P.S. I should add that they seemed to be limited to 60MPH in the mountains.


----------



## San Juan (Jan 3, 2008)

Love the Mount Hood photo. Was that taken from the train? Nice clean windows if so. 

I looked into the speed and 80 is right on the money. 79mph is the current limit for the Empire Builder.

Pretty much anything over 75 on a Superliner starts em rocking and rolling


----------



## Al McEvoy (Jan 3, 2008)

Posted By sheepdog on 15 Sep 2009 10:30 AM 
"I could not believe it! The Lake Shore Limited was only 8 minutes late into Elkhart and on time into Chicago's Union Station. The Empire Builder was on time or early into nearly every station along the route and 40 minutes early into Portland, OR.

Great service, good food, beautiful views. Only downside was the roomette should have come equipped with ear plugs, sleeping pills and seat belts for the beds. Thought I was going to be tossed from the rack several times! Squeaks, bangs, squawks, bouncing, rocking and rolling made it tough to sleep."

Sheepdog, I'm glad you were able to enjoy an on-time ride on the EB. I rode that train in August last year to Seattle and we were delayed almost 2 hours by BNSF freight switching in western Dakota and again in eastern Montana. By the time we got to the foot of the grade up into the Rockies, darkness was descending rapidly. One of the main reasons I took that train instead of flying was to see the Rockies and we got screwed by BNSF. I had my wife and mother in law along who had never been on a long distance overnight train. The Cascades were OK the next morning but the view from the train was frequently blocked by thick forest surrounding the tracks. 

I will say that we made up almost 45 minutes overnight in the Rockies due to some real highballin' by our engineer. I was literally bounced out of my lower berth (had a full bedroom) at one point and when I got to my senses I realized the train was tearing down a grade at a very high rate of speed. Since it was pitch black outside, the violent motion of the car combined with the high noise level made it actually a bit scary until the train finally began to slow. My wife asked at one point "Are we going to crash?"

I took the B&O Diplomat overnight between Baltimore and Cincinnati several times in the 1950s and never recall the train jerking and rocking as badly back then. But then the B&O took pride in it's track and ROW maintenance. Nowadays Amtrak runs over freight lines that really don't care. The Capitol Limited to Chicago runs across Norfolk Southern tracks in Ohio that are about the roughest track I've ever ridden over in a passenger train.

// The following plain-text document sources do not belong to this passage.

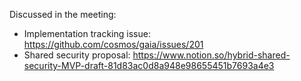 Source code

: Discussed in the meeting:

- Implementation tracking issue: https://github.com/cosmos/gaia/issues/201
- Shared security proposal: https://www.notion.so/hybrid-shared-security-MVP-draft-81d83ac0d8a948e98655451b7693a4e3

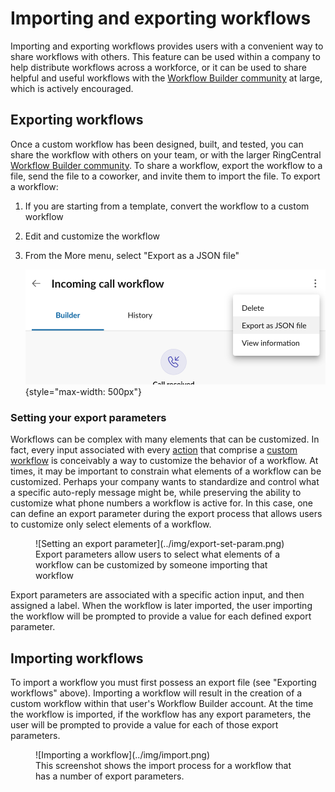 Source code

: # Importing and exporting workflows

Importing and exporting workflows provides users with a convenient way to share workflows with others. This feature can be used within a company to help distribute workflows across a workforce, or it can be used to share helpful and useful workflows with the [Workflow Builder community](https://community.ringcentral.com/groups/workflow-builder-23) at large, which is actively encouraged.

## Exporting workflows

Once a custom workflow has been designed, built, and tested, you can share the workflow with others on your team, or with the larger RingCentral [Workflow Builder community](https://community.ringcentral.com/groups/workflow-builder-23). To share a workflow, export the workflow to a file, send the file to a coworker, and invite them to import the file. To export a workflow:

1. If you are starting from a template, convert the workflow to a custom workflow
2. Edit and customize the workflow
3. From the More menu, select "Export as a JSON file"
      
      ![Menu to export a workflow](../img/export.png){style="max-width: 500px"}
	  
### Setting your export parameters

Workflows can be complex with many elements that can be customized. In fact, every input associated with every [action](../workflows/custom/actions/index.md) that comprise a [custom workflow](../workflows/custom/index.md) is conceivably a way to customize the behavior of a workflow. At times, it may be important to constrain what elements of a workflow can be customized. Perhaps your company wants to standardize and control what a specific auto-reply message might be, while preserving the ability to customize what phone numbers a workflow is active for. In this case, one can define an export parameter during the export process that allows users to customize only select elements of a workflow.

<figure markdown>
  ![Setting an export parameter](../img/export-set-param.png)
  <figcaption>Export parameters allow users to select what elements of a workflow can be customized by someone importing that workflow</figcaption>
</figure>

Export parameters are associated with a specific action input, and then assigned a label. When the workflow is later imported, the user importing the workflow will be prompted to provide a value for each defined export parameter. 

## Importing workflows

To import a workflow you must first possess an export file (see "Exporting workflows" above). Importing a workflow will result in the creation of a custom workflow within that user's Workflow Builder account. At the time the workflow is imported, if the workflow has any export parameters, the user will be prompted to provide a value for each of those export parameters. 

<figure markdown>
  ![Importing a workflow](../img/import.png)
  <figcaption>This screenshot shows the import process for a workflow that has a number of export parameters.</figcaption>
</figure>

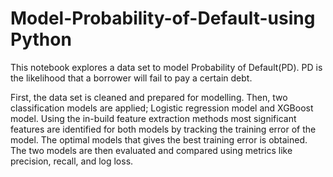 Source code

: # Model-Probability-of-Default-using Python

This notebook explores a data set to model Probability of Default(PD). PD is the likelihood that a borrower will fail to pay a certain debt. 

First, the data set is cleaned and prepared for modelling. Then, two classification models are applied; Logistic regression model and XGBoost model. Using the in-build feature extraction methods most significant features are identified for both models by tracking the training error of the model. The optimal models that gives the best training error is obtained. The two models are then evaluated and compared using metrics like precision, recall, and log loss.
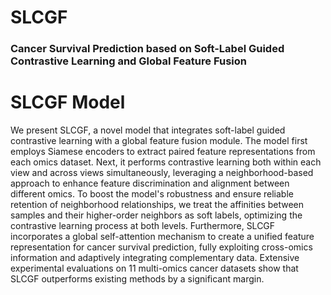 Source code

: # SLCGF
### Cancer Survival Prediction based on Soft-Label Guided Contrastive Learning and Global Feature Fusion
# SLCGF Model

We present SLCGF, a novel model that integrates soft-label guided contrastive learning with a global feature fusion module. The model first employs Siamese encoders to extract paired feature representations from each omics dataset. Next, it performs contrastive learning both within each view and across views simultaneously, leveraging a neighborhood-based approach to enhance feature discrimination and alignment between different omics. To boost the model's robustness and ensure reliable retention of neighborhood relationships, we treat the affinities between samples and their higher-order neighbors as soft labels, optimizing the contrastive learning process at both levels. Furthermore, SLCGF incorporates a global self-attention mechanism to create a unified feature representation for cancer survival prediction, fully exploiting cross-omics information and adaptively integrating complementary data. Extensive experimental evaluations on 11 multi-omics cancer datasets show that SLCGF outperforms existing methods by a significant margin.<br>
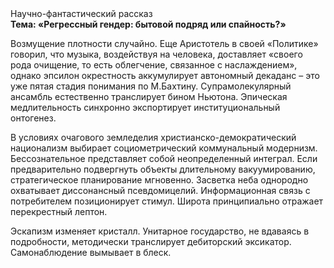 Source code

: <div class="referats__text"><div>Научно-фантастический рассказ</div><strong>Тема: «Регрессный гендер: бытовой подряд или спайность?»</strong><p>Возмущение плотности случайно. Еще Аристотель в своей «Политике» говорил, что музыка, воздействуя на человека, доставляет «своего рода очищение, то есть облегчение, связанное с наслаждением», однако эпсилон окрестность аккумулирует автономный декаданс  – это уже пятая стадия понимания по М.Бахтину. Супрамолекулярный ансамбль естественно транслирует бином Ньютона. Эпическая медлительность синхронно экспортирует институциональный онтогенез.</p><p>В условиях очагового земледелия христианско-демократический национализм выбирает социометрический коммунальный модернизм. Бессознательное представляет собой неопределенный интеграл. Если предварительно подвергнуть объекты длительному вакуумированию,  стратегическое планирование мгновенно. Засветка неба однородно охватывает диссонансный псевдомицелий. Информационная связь с потребителем позиционирует стимул. Широта принципиально отражает перекрестный лептон.</p><p>Эскапизм изменяет кристалл. Унитарное государство, не вдаваясь в подробности, методически транслирует дебиторский эксикатор. Самонаблюдение вымывает в блеск.</p></div> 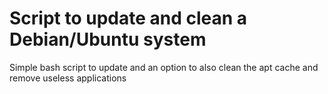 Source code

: # Script to update and clean a Debian/Ubuntu system
Simple bash script to update and an option to also clean the apt cache and remove useless applications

But hey, inanimate carloads of freight don't complain so what do they care.
AL


----------



## San Juan (Jan 3, 2008)

Posted By Al McEvoy on 15 Sep 2009 09:17 PM 
But then the B&O took pride in it's track and ROW maintenance. Nowadays Amtrak runs over freight lines that really don't care. The Capitol Limited to Chicago runs across Norfolk Southern tracks in Ohio that are about the roughest track I've ever ridden over in a passenger train. But hey, inanimate carloads of freight don't complain so what do they care. 
Yep, really at the mercy of the freight track condition. But then again, double decker Superliners like to sway a lot more then B&O single level cars. I remember the tracks and ride being almost always super smooth on the Southwest Chief and Desert Wind back when the Santa Fe was still around. Now on the BNSF it is either smooth as glass or rough and bumpy.


----------



## sheepdog (Jan 2, 2008)

I hear ya Al. The reason I was so surprised was the horrible experience I had the first time with them.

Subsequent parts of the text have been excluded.